Title: Games Creatures Play

Authors:  Charlaine Harris (Editor), Toni L.P. Kelner (Editor) , Jan Burke , Dana Cameron, Adam-Troy Castro , Brendan DuBois, Joe R. Lansdale , Laura Lippman, Seanan McGuire, Brandon Sanderson , Scott Sigler , Caitlin Kittredge, William Kent Krueger, Ellen Kushner, Mercedes Lackey

Published: Jo Fletcher Books April 2014

Status: Read from April 10 to 11, 2014 — I own a copy {Courtesy the publisher}

My Thoughts:

Games Creatures Play is an entertaining anthology from fifteen contributors, with each short story featuring the unusual combination of the paranormal and sports.

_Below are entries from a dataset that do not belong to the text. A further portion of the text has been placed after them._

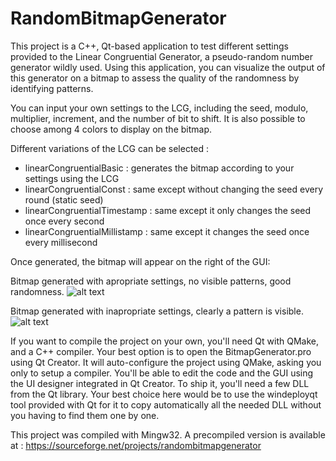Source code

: # RandomBitmapGenerator

This project is a C++, Qt-based application to test different settings provided to the Linear Congruential Generator, 
a pseudo-random number generator wildly used. Using this application, you can visualize the output of this generator on a bitmap to assess the quality of the randomness by identifying patterns.

You can input your own settings to the LCG, including the seed, modulo, multiplier, increment, and the number of bit to shift.
It is also possible to choose among 4 colors to display on the bitmap.

Different variations of the LCG can be selected :

- linearCongruentialBasic : generates the bitmap according to your settings using the LCG
- linearCongruentialConst : same except without changing the seed every round (static seed)
- linearCongruentialTimestamp : same except it only changes the seed once every second
- linearCongruentialMillistamp : same except it changes the seed once every millisecond

Once generated, the bitmap will appear on the right of the GUI:

Bitmap generated with apropriate settings, no visible patterns, good randomness.
![alt text](https://i.imgur.com/DIza5Mu.png)

Bitmap generated with inapropriate settings, clearly a pattern is visible.
![alt text](https://i.imgur.com/SY5ng1O.png)


If you want to compile the project on your own, you'll need Qt with QMake, and a C++ compiler.
Your best option is to open the BitmapGenerator.pro using Qt Creator. It will auto-configure the project using QMake, asking you only to setup a compiler. You'll be able to edit the code and the GUI using the UI designer integrated in Qt Creator.
To ship it, you'll need a few DLL from the Qt library. Your best choice here would be to use the windeployqt tool provided with Qt for it to copy automatically all the needed DLL without you having to find them one by one.

This project was compiled with Mingw32. A precompiled version is available at :
https://sourceforge.net/projects/randombitmapgenerator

Some of the authors didn’t venture too far from their comfort zone. ‘Into the Blue Hereafter’ by Charlaine Harris is set at a softball game in Bon Temps, where Sookie Stackhouse and Manfred Bernado meet for the first time. Similarly Seanan McGuire doesn’t stray far from the familiarity of her InCryptid series, ‘Jammed,’ in which a chimera is on the rampage during a Roller Derby, features Antimony Price. I enjoyed both stories in part at least because of my familiarity with the characters and their worlds.

My favourites included Scott Sigler’s ‘The Case of the Haunted Safeway’, a ghostly tale of love and baseball which managed to be funny, sweet and a little bit spooky all at the same time, Jan Burke’s ‘Stepping into the Dead Zone’ which portrays dodgeball as a test of loyalty and friendship, and ‘Bell, Book and Candlepin‘ by Toni L. P. Kelner in which more than just the bowling balls are returned.

In Games Creatures Play you will find witches, monster stompers, faeries, Gods, ghosts and more, all playing to win and even though I have very little interest in sport in general, I really enjoyed this anthology. Get ready, get set and go… pick up a copy today.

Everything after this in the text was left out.